Пока луна не погасла,
На свете будет цыганство:
Песня, обман, лукавство,
Скрипка и постоянство.
Я помню цыгана Игната
В городе Кишиневе.
Он мне играл когда-то
О давней моей любови.
«Странно-туманно.
Вечером рано.
Расстались нежданно,
И на сердце рана!»
Узел моей печали,
Скрипка, стяни потуже…
Ах, если б нянюшки знали,
Как спасать наши души!
1981?
Романс
Поворожи, цыганка,
На картах погадай,
Ограбь меня до нитки,
Но молодость отдай!
Обобранный до нитки,
Неловкий, молодой,
Поеду я в пролетке
С лошадкою гнедой.
– Скажи-ка мне, извозчик,
Куда меня везешь?
Ведь у меня в кармане
Один несчастный грош.
Извозчик мне ответит:
– Не можешь – не плати.
Ведь сам не знаешь, малый,
Куда тебя везти!
Не молодой, не старый,
Не мертвый, не живой,
Обобранный до нитки,
Я побреду Москвой.
И вдруг – знакомый дворик,
Где сушится белье.
– Привет, мой друг Татьяна,
Пусти меня в жилье.
– Прости меня, мой милый,
Что не могу пустить.
За то, что не любила,
Не можешь мне простить.
Я отойду печальный —
Все вспомнил, все забыл.
– Тебя, мой друг Татьяна,
Так мало я любил!
Забыто – не забыто.
И больно.

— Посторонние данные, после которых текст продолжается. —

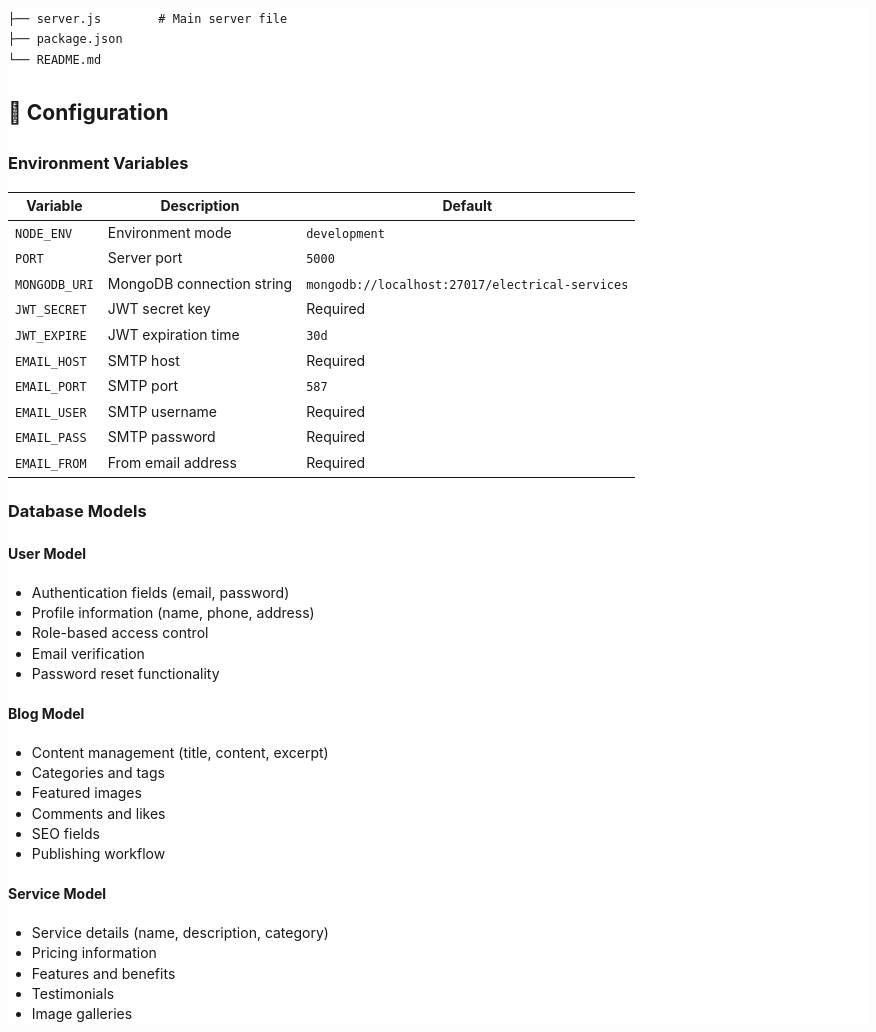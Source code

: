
 ```
├── server.js        # Main server file
├── package.json
└── README.md
```

## 🔧 Configuration

### Environment Variables

| Variable | Description | Default |
|----------|-------------|---------|
| `NODE_ENV` | Environment mode | `development` |
| `PORT` | Server port | `5000` |
| `MONGODB_URI` | MongoDB connection string | `mongodb://localhost:27017/electrical-services` |
| `JWT_SECRET` | JWT secret key | Required |
| `JWT_EXPIRE` | JWT expiration time | `30d` |
| `EMAIL_HOST` | SMTP host | Required |
| `EMAIL_PORT` | SMTP port | `587` |
| `EMAIL_USER` | SMTP username | Required |
| `EMAIL_PASS` | SMTP password | Required |
| `EMAIL_FROM` | From email address | Required |

### Database Models

#### User Model
- Authentication fields (email, password)
- Profile information (name, phone, address)
- Role-based access control
- Email verification
- Password reset functionality

#### Blog Model
- Content management (title, content, excerpt)
- Categories and tags
- Featured images
- Comments and likes
- SEO fields
- Publishing workflow

#### Service Model
- Service details (name, description, category)
- Pricing information
- Features and benefits
- Testimonials
- Image galleries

И светло.
И то, что будет после,
Уже произошло.
15 февраля 1984
//-- * * * --//
Б<орису> С<луцкому>
Жизнь сплетает свой сюжет.
Но, когда назад посмотришь,
Возникает свежий свет
Далеко – на девять поприщ.
По которым пятерых
Повело июнем ранним.
И нетленный пятерик
Засветился их стараньем.
Сколько крови пролилось,
Сколько дел осуществилось,
Сколько выпало волос
И сердец остановилось!
Но сияет вдалеке
Свежий свет того июня,
Как в предутренней реке
Острый отсвет новолунья.
1981
//-- * * * --//
Да, мне повезло в этом мире —
Прийти и обняться с людьми
И быть тамадою на пире
Ума, благородства, любви.
А злобы и хитросплетений
Почти что и не замечать.
И только высоких мгновений
На жизни увидеть печать.
1982
//-- * * * --//
Мне выпало счастье быть русским поэтом.
Мне выпала честь прикасаться к победам.
Мне выпало горе родиться в двадцатом,
В проклятом году и в столетье проклятом.
Мне выпало все. И при этом я выпал,
Как пьяный из фуры в походе великом.
Как валенок мерзлый валяюсь в кювете.
Добро на Руси ничего не имети.
1981
//-- * * * --//
Здесь, вдали, неизвестно – кто умер, кто жив.
Просто письма не пишут.
Здесь всегда перед окнами дышит Залив.
А друзья уж не дышат.
Пусть дыханье Залива сольется с моим.
Его ветром объяты,
Вместе с ним океанской слезой утолим
Горечь каждой утраты.
Май 1983 – конец 1983 или начало 1984
//-- * * * --//
Л<идии> Л<ибединской>
Отвези меня в Грузию! Здесь я хочу умереть.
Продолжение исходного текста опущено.